#### [EXERCISE BRIEF]
Among the entries below, copy only the span from the line containing "import numpy as np" through the line containing "Замполит, сидя у". Do so exactly, and skip the pictures.

▬▬▬▬▬▬▬▬▬▬

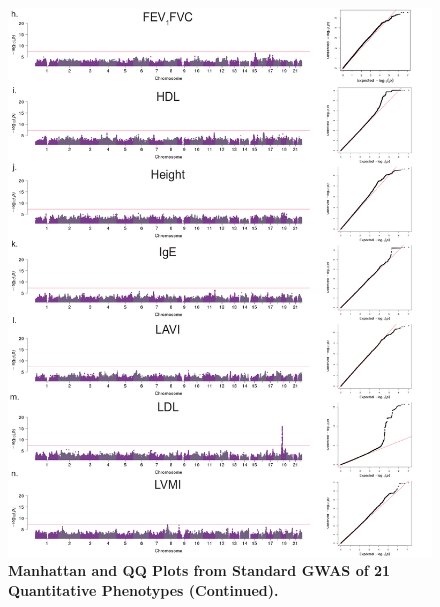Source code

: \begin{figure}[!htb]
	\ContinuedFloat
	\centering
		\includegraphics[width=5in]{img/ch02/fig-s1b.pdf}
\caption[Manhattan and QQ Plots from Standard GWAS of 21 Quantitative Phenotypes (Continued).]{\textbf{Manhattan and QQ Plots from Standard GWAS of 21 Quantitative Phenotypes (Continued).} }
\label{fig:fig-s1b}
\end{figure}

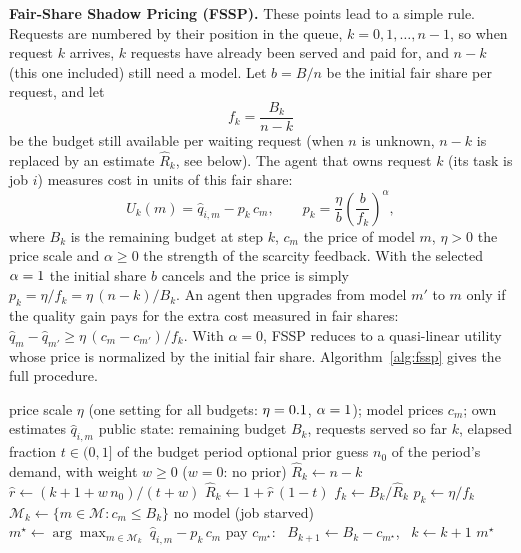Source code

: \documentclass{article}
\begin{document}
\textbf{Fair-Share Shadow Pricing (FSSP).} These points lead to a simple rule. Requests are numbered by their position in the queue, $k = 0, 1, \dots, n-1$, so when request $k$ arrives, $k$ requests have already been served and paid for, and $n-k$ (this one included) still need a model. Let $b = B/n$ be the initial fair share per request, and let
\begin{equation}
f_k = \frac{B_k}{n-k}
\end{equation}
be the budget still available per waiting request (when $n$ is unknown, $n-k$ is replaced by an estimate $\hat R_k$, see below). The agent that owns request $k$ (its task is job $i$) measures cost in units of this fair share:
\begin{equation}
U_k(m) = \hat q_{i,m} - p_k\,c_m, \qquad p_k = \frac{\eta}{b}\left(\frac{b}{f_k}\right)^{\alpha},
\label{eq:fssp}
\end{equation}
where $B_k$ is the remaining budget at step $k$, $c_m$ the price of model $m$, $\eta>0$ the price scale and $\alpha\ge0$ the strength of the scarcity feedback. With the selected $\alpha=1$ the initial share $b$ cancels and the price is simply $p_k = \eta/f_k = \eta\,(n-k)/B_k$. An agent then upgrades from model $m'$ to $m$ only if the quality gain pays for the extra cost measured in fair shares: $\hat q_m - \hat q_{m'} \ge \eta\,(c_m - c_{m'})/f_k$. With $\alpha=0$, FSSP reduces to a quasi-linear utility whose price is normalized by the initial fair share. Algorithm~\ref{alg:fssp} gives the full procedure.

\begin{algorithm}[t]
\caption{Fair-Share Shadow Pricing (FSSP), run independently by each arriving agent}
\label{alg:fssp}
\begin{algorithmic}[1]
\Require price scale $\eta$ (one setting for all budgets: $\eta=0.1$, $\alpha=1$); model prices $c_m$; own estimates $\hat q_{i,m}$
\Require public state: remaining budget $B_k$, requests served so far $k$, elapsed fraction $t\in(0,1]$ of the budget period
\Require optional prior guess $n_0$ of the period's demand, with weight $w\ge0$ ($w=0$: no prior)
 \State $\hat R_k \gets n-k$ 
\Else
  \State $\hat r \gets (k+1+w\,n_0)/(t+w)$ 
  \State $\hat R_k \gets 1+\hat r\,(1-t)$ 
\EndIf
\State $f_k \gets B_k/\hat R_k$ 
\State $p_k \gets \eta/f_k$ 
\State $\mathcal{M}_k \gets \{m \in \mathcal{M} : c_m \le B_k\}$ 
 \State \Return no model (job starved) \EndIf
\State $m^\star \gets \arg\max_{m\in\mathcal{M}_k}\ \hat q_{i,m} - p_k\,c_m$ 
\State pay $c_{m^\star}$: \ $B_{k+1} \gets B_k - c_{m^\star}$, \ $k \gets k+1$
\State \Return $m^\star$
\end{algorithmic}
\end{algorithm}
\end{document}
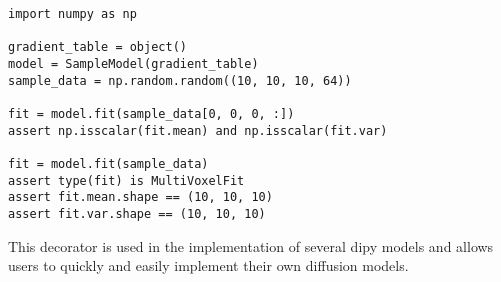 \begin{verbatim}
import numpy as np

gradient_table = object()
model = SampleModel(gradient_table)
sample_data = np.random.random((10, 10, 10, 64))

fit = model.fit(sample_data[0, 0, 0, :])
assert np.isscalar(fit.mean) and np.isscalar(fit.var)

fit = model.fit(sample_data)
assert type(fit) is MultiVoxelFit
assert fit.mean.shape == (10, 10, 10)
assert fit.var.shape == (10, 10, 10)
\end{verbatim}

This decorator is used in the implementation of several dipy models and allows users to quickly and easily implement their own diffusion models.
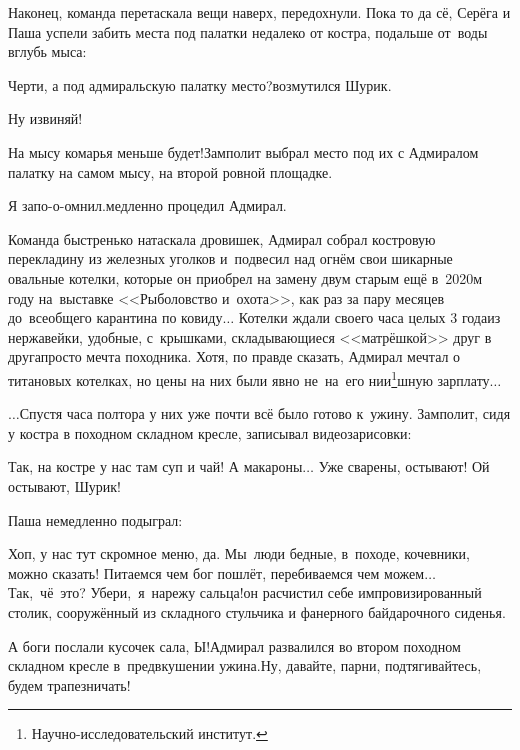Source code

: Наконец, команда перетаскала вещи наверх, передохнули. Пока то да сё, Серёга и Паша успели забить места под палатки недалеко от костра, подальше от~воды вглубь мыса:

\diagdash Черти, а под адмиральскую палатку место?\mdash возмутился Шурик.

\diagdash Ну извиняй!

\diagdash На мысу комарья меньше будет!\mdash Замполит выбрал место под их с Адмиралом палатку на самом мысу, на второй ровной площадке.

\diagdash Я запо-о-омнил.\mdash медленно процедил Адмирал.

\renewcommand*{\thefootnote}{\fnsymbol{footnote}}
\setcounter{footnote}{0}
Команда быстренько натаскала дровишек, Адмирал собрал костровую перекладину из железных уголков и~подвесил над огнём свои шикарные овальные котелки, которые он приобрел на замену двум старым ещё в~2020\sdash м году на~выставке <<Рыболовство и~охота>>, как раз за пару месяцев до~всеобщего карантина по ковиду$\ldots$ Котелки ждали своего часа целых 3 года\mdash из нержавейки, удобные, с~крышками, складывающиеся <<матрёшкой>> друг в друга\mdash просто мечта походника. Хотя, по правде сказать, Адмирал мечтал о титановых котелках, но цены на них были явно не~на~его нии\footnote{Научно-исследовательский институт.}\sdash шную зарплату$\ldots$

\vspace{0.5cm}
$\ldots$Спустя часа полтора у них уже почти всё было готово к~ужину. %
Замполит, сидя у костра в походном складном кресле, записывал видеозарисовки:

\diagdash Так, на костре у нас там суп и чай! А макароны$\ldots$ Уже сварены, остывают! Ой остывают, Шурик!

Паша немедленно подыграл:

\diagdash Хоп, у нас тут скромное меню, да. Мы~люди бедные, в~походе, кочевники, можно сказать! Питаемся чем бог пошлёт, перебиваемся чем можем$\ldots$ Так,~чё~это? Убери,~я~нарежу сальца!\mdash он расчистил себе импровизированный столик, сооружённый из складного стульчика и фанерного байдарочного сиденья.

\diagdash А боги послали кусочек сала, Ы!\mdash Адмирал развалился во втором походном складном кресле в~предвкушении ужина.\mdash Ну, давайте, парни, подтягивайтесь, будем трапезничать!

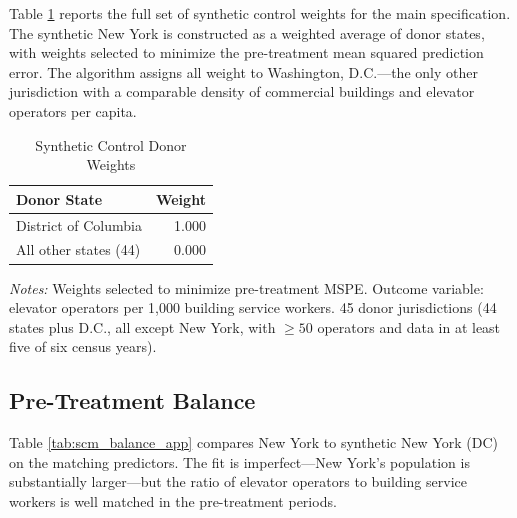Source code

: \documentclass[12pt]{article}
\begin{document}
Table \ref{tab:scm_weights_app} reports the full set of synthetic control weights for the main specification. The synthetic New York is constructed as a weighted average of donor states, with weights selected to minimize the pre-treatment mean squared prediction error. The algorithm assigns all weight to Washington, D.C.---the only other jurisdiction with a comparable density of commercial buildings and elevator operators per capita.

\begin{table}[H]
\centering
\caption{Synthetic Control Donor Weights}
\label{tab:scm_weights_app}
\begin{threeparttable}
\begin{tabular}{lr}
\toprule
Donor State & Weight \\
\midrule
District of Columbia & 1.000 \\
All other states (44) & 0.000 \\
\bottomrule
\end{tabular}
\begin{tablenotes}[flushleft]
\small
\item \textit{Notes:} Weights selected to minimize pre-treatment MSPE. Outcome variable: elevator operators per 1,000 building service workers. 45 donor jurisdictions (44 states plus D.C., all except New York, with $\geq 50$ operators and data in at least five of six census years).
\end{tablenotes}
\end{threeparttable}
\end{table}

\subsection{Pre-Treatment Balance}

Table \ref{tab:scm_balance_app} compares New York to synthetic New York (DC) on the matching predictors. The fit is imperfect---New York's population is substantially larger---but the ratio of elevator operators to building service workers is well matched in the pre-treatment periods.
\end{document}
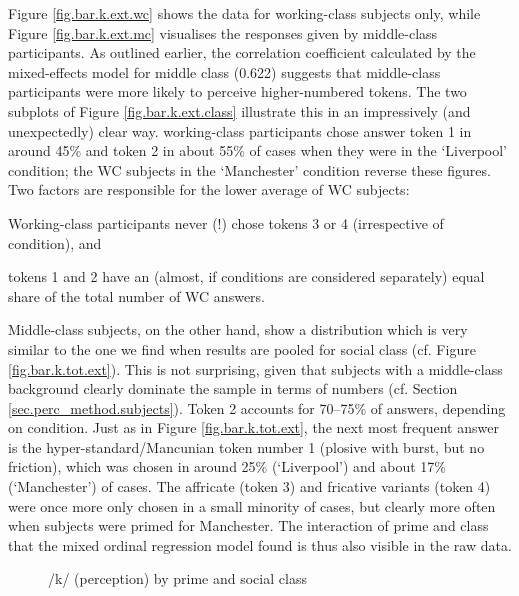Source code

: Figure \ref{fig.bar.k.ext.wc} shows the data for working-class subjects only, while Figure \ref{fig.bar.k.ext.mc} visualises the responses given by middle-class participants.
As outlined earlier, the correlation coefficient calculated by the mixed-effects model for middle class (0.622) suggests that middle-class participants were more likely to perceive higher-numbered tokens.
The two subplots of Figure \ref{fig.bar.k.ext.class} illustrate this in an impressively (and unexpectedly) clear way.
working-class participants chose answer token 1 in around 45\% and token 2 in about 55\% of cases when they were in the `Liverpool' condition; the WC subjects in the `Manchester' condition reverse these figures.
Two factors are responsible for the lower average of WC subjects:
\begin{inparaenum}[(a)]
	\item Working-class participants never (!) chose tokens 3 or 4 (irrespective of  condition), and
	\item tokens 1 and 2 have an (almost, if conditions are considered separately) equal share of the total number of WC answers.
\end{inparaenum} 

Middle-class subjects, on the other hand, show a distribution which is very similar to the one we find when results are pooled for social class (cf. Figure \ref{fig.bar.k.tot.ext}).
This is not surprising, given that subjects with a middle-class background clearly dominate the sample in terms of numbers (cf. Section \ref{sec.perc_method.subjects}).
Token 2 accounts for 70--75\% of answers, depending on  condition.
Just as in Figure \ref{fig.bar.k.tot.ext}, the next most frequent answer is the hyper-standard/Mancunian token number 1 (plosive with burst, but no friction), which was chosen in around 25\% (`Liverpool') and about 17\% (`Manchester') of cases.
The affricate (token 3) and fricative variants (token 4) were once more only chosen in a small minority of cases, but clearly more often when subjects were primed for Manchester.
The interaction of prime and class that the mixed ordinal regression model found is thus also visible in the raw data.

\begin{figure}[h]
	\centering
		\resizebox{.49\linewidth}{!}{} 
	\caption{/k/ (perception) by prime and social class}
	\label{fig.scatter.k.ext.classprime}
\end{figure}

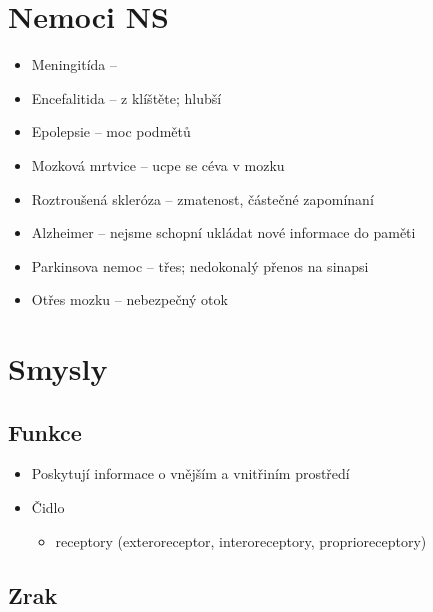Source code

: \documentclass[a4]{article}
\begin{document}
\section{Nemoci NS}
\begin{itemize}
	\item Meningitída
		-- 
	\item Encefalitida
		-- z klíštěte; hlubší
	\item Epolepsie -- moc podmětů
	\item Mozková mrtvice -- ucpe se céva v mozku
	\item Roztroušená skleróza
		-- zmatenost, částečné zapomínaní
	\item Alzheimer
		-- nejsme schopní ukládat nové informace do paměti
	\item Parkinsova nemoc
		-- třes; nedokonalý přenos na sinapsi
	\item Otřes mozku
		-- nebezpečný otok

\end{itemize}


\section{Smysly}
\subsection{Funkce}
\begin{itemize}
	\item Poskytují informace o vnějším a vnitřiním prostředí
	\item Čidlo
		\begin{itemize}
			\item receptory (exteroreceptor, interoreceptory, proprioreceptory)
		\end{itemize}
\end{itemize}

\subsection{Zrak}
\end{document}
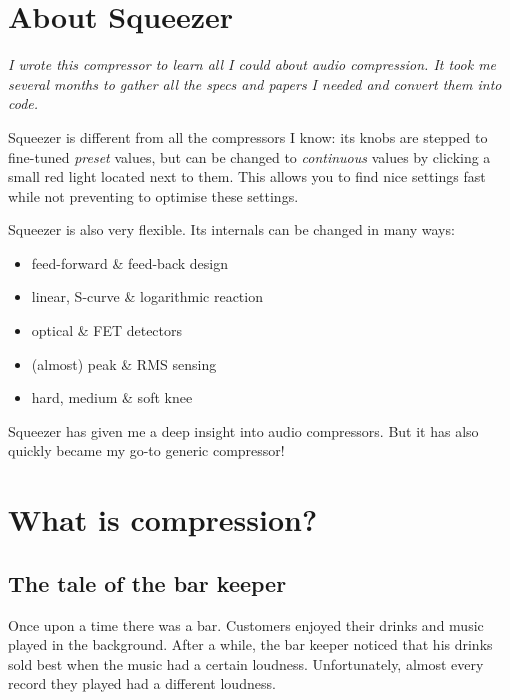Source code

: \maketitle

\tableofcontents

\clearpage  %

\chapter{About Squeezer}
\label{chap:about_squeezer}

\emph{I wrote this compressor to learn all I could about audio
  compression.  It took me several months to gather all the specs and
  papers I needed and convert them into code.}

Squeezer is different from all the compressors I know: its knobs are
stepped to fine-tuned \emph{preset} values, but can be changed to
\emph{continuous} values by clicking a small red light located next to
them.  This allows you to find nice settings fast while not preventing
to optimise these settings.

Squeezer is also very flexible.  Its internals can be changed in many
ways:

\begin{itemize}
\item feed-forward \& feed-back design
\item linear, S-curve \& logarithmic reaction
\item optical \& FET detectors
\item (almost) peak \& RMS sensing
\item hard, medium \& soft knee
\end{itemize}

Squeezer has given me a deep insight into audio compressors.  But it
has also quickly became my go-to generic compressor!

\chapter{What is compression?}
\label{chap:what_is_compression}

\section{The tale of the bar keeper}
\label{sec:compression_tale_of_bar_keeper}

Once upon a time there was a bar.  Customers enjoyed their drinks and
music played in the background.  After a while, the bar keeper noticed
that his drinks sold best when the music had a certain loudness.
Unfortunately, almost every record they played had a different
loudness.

▬▬▬▬▬▬▬▬▬▬

#### [ANSWER SECTION]
import numpy as np

gradient_table = object()
model = SampleModel(gradient_table)
sample_data = np.random.random((10, 10, 10, 64))

fit = model.fit(sample_data[0, 0, 0, :])
assert np.isscalar(fit.mean) and np.isscalar(fit.var)

fit = model.fit(sample_data)
assert type(fit) is MultiVoxelFit
assert fit.mean.shape == (10, 10, 10)
assert fit.var.shape == (10, 10, 10)
\end{verbatim}

This decorator is used in the implementation of several dipy models and allows users to quickly and easily implement their own diffusion models.
Source code

: Наконец, команда перетаскала вещи наверх, передохнули. Пока то да сё, Серёга и Паша успели забить места под палатки недалеко от костра, подальше от~воды вглубь мыса:

\diagdash Черти, а под адмиральскую палатку место?\mdash возмутился Шурик.

\diagdash Ну извиняй!

\diagdash На мысу комарья меньше будет!\mdash Замполит выбрал место под их с Адмиралом палатку на самом мысу, на второй ровной площадке.

\diagdash Я запо-о-омнил.\mdash медленно процедил Адмирал.

\renewcommand*{\thefootnote}{\fnsymbol{footnote}}
\setcounter{footnote}{0}
Команда быстренько натаскала дровишек, Адмирал собрал костровую перекладину из железных уголков и~подвесил над огнём свои шикарные овальные котелки, которые он приобрел на замену двум старым ещё в~2020\sdash м году на~выставке <<Рыболовство и~охота>>, как раз за пару месяцев до~всеобщего карантина по ковиду$\ldots$ Котелки ждали своего часа целых 3 года\mdash из нержавейки, удобные, с~крышками, складывающиеся <<матрёшкой>> друг в друга\mdash просто мечта походника. Хотя, по правде сказать, Адмирал мечтал о титановых котелках, но цены на них были явно не~на~его нии\footnote{Научно-исследовательский институт.}\sdash шную зарплату$\ldots$

\vspace{0.5cm}
$\ldots$Спустя часа полтора у них уже почти всё было готово к~ужину. %
Замполит, сидя у костра в походном складном кресле, записывал видеозарисовки:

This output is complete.